From Irish Marxists Review, Vol. 2 No. 5, February 2013, pp. 2–4.
Copyright © Irish Marxist Review.
A PDF of this article is available here.
Transcribed & marked up by Einde O’Callaghan for the Encyclopaedia of Trotskyism On-Line (ETOL).

 

This issue of Irish Marxist Review begins with a focus on two key events in Irish history – the 1913 Lockout and the 1916 Rising – and then moves on to consider how different legacies of that history, Loyalism and Dissident Republicanism are manifesting themselves in Northern Ireland today.

However in the South it is the fight against Fine Gael/Labour imposed austerity that holds the centre of the political stage. It is therefore useful to introduce this issue with some brief reflections on where we are at in this struggle.

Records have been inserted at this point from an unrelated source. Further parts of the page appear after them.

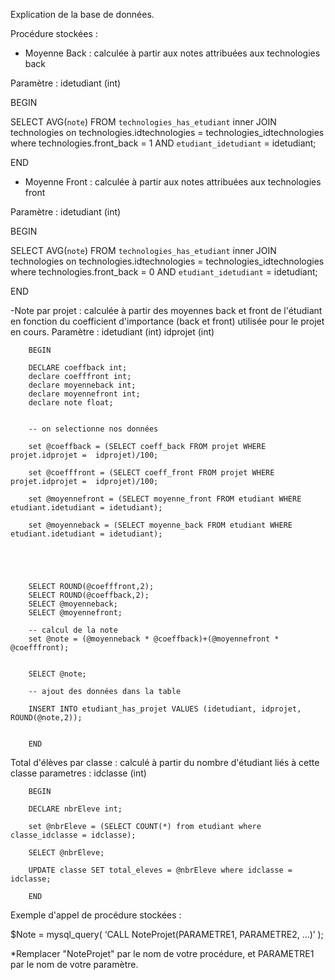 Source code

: Explication de la base de données.


Procédure stockées : 

- Moyenne Back : calculée à partir  aux notes attribuées aux technologies back

Paramètre : idetudiant (int)

BEGIN

SELECT AVG(`note`) FROM `technologies_has_etudiant` inner JOIN technologies on technologies.idtechnologies = technologies_idtechnologies where technologies.front_back = 1 AND `etudiant_idetudiant` = idetudiant;

END

- Moyenne Front : calculée à partir  aux notes attribuées aux technologies front

Paramètre : idetudiant (int)

BEGIN

SELECT AVG(`note`) FROM `technologies_has_etudiant` inner JOIN technologies on technologies.idtechnologies = technologies_idtechnologies where technologies.front_back = 0 AND `etudiant_idetudiant` = idetudiant;

END

-Note par projet : calculée à partir des moyennes back et front de l'étudiant en fonction du coefficient d'importance (back et front) utilisée pour le projet en cours.
Paramètre : idetudiant (int)
            idprojet (int)
        
        BEGIN 
        
        DECLARE coeffback int;
        declare coefffront int;
        declare moyenneback int;
        declare moyennefront int;
        declare note float;
        
        
        -- on selectionne nos données
        
        set @coeffback = (SELECT coeff_back FROM projet WHERE projet.idprojet =  idprojet)/100;
        
        set @coefffront = (SELECT coeff_front FROM projet WHERE projet.idprojet =  idprojet)/100;
        
        set @moyennefront = (SELECT moyenne_front FROM etudiant WHERE etudiant.idetudiant = idetudiant);
        
        set @moyenneback = (SELECT moyenne_back FROM etudiant WHERE etudiant.idetudiant = idetudiant);
        
        
        
        
        
        SELECT ROUND(@coefffront,2);
        SELECT ROUND(@coeffback,2);
        SELECT @moyenneback;
        SELECT @moyennefront;
        
        -- calcul de la note 
        set @note = (@moyenneback * @coeffback)+(@moyennefront * @coefffront);
        
        
        SELECT @note;
        
        -- ajout des données dans la table
        
        INSERT INTO etudiant_has_projet VALUES (idetudiant, idprojet, ROUND(@note,2));
        
        
        END

Total d'élèves par classe : calculé à partir du nombre d'étudiant liés à cette classe 
parametres : idclasse (int)

        BEGIN
        
        DECLARE nbrEleve int;
        
        set @nbrEleve = (SELECT COUNT(*) from etudiant where classe_idclasse = idclasse);
        
        SELECT @nbrEleve;
        
        UPDATE classe SET total_eleves = @nbrEleve where idclasse = idclasse;
        
        END
        
        
        
        
Exemple d'appel de procédure stockées :

$Note = mysql_query( ‘CALL NoteProjet(PARAMETRE1, PARAMETRE2, ...)’ );

*Remplacer "NoteProjet" par le nom de votre procédure, et PARAMETRE1 par le nom de votre paramètre.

December 2012 saw the sixth austerity budget in a row. It included a number of particularly vicious cuts hitting, as so often, the most vulnerable – for example the cut to the respite grant for carers and the cuts in child benefit – combined with a multitude of small measures chipping away at the living standards of low and middle income earners, i.e. the working class, and at the services available to working class communities. All of which caused great and well deserved anger.
 

The Property Tax – up the resistance!

It is likely, however, that the main immediate expression of this anger will be via resistance to the new Property Tax. This is because, as with the Household Tax last year, it is possible for people to refuse to pay it. But there is also a significant difference between the Household Tax and the Property Tax. It was possible to boycott the Household Tax with relative impunity and huge numbers – upwards of 750,000 – did so, whereas the Property Tax comes with much more draconian penalties attached and with the possibility that Revenue will be able to deduct it from wages and benefits. The government has significantly raised the stakes. For this reason the campaign of resistance also has to up its game.

A clear call for boycott, which has been issued by the Campaign Against Home and Water Taxes, remains essential – wavering at this stage would send entirely the wrong signal both to the enemy and, more importantly, to our own side. But a passive boycott alone is not going to be enough and it is unlikely in these circumstances that there can be a long drawn out war of attrition. Rather what is needed is a campaign of militant resistance in which the boycott serves as a platform for mass civil disobedience and defiance. To put it simply we need to shut the country down.

The most effective way to do this would be a general strike called by the trade unions and this demand should be raised in every trade union branch. Unfortunately it is clear that the main union leaders – the likes of David Begg and Jack O’Connor – are closely tied to the Labour Party and thus to the government, and have absolutely no intention of calling such a strike.

Consequently resistance has to be mobilised on the streets which can pressurise and shame the union leaders while encouraging and inspiring rank-and-file trade unionists who would like to see a fightback.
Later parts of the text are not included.